*Input records*.
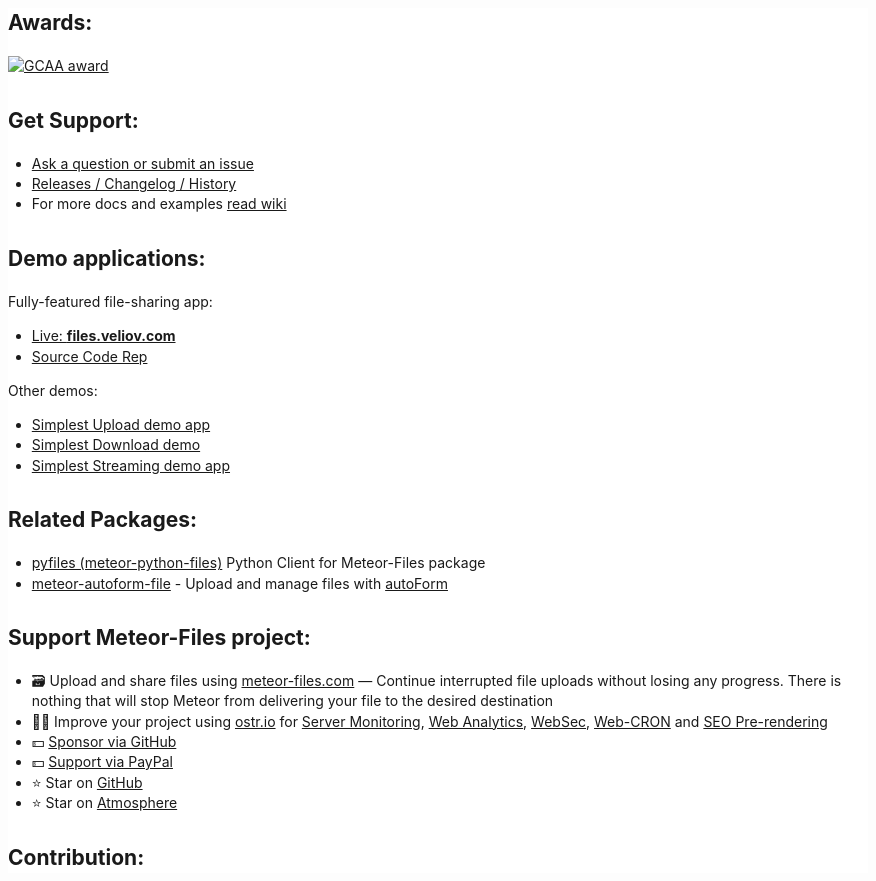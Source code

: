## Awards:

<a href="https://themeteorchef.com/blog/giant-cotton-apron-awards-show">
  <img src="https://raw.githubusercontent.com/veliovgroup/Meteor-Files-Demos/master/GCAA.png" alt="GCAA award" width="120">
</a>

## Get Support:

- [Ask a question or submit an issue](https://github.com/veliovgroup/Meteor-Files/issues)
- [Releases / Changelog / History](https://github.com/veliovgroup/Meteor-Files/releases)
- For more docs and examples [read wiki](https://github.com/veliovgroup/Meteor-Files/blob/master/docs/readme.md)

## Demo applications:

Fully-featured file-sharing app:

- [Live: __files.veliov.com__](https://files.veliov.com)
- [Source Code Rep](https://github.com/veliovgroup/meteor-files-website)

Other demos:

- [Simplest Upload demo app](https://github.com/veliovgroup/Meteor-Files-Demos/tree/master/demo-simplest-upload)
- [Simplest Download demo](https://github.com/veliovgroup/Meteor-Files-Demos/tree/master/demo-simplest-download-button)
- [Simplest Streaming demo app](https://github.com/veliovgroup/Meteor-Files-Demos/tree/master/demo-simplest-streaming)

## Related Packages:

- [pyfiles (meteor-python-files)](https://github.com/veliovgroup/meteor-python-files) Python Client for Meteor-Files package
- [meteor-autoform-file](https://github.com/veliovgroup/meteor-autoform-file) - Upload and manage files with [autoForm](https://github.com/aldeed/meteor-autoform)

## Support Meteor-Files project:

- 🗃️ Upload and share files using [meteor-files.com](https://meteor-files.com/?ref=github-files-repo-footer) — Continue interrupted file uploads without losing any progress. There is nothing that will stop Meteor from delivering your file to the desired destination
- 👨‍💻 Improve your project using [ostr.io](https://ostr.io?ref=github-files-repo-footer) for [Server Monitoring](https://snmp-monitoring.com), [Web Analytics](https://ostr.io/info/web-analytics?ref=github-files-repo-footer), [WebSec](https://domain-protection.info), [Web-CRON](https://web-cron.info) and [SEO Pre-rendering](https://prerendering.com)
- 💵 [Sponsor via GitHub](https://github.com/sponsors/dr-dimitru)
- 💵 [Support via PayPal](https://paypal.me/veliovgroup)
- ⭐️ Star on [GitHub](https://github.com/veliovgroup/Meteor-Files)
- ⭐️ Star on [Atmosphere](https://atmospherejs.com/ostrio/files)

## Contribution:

*What the exercise asks*. The lines above must be transcribed exactly, with every picture left out.

*Written solution*.
Source code

:## Awards:

<a href="https://themeteorchef.com/blog/giant-cotton-apron-awards-show">
  <img src="https://raw.githubusercontent.com/veliovgroup/Meteor-Files-Demos/master/GCAA.png" alt="GCAA award" width="120">
</a>

## Get Support:

- [Ask a question or submit an issue](https://github.com/veliovgroup/Meteor-Files/issues)
- [Releases / Changelog / History](https://github.com/veliovgroup/Meteor-Files/releases)
- For more docs and examples [read wiki](https://github.com/veliovgroup/Meteor-Files/blob/master/docs/readme.md)

## Demo applications:

Fully-featured file-sharing app:

- [Live: __files.veliov.com__](https://files.veliov.com)
- [Source Code Rep](https://github.com/veliovgroup/meteor-files-website)

Other demos:

- [Simplest Upload demo app](https://github.com/veliovgroup/Meteor-Files-Demos/tree/master/demo-simplest-upload)
- [Simplest Download demo](https://github.com/veliovgroup/Meteor-Files-Demos/tree/master/demo-simplest-download-button)
- [Simplest Streaming demo app](https://github.com/veliovgroup/Meteor-Files-Demos/tree/master/demo-simplest-streaming)

## Related Packages:

- [pyfiles (meteor-python-files)](https://github.com/veliovgroup/meteor-python-files) Python Client for Meteor-Files package
- [meteor-autoform-file](https://github.com/veliovgroup/meteor-autoform-file) - Upload and manage files with [autoForm](https://github.com/aldeed/meteor-autoform)

## Support Meteor-Files project:

- 🗃️ Upload and share files using [meteor-files.com](https://meteor-files.com/?ref=github-files-repo-footer) — Continue interrupted file uploads without losing any progress. There is nothing that will stop Meteor from delivering your file to the desired destination
- 👨‍💻 Improve your project using [ostr.io](https://ostr.io?ref=github-files-repo-footer) for [Server Monitoring](https://snmp-monitoring.com), [Web Analytics](https://ostr.io/info/web-analytics?ref=github-files-repo-footer), [WebSec](https://domain-protection.info), [Web-CRON](https://web-cron.info) and [SEO Pre-rendering](https://prerendering.com)
- 💵 [Sponsor via GitHub](https://github.com/sponsors/dr-dimitru)
- 💵 [Support via PayPal](https://paypal.me/veliovgroup)
- ⭐️ Star on [GitHub](https://github.com/veliovgroup/Meteor-Files)
- ⭐️ Star on [Atmosphere](https://atmospherejs.com/ostrio/files)

## Contribution:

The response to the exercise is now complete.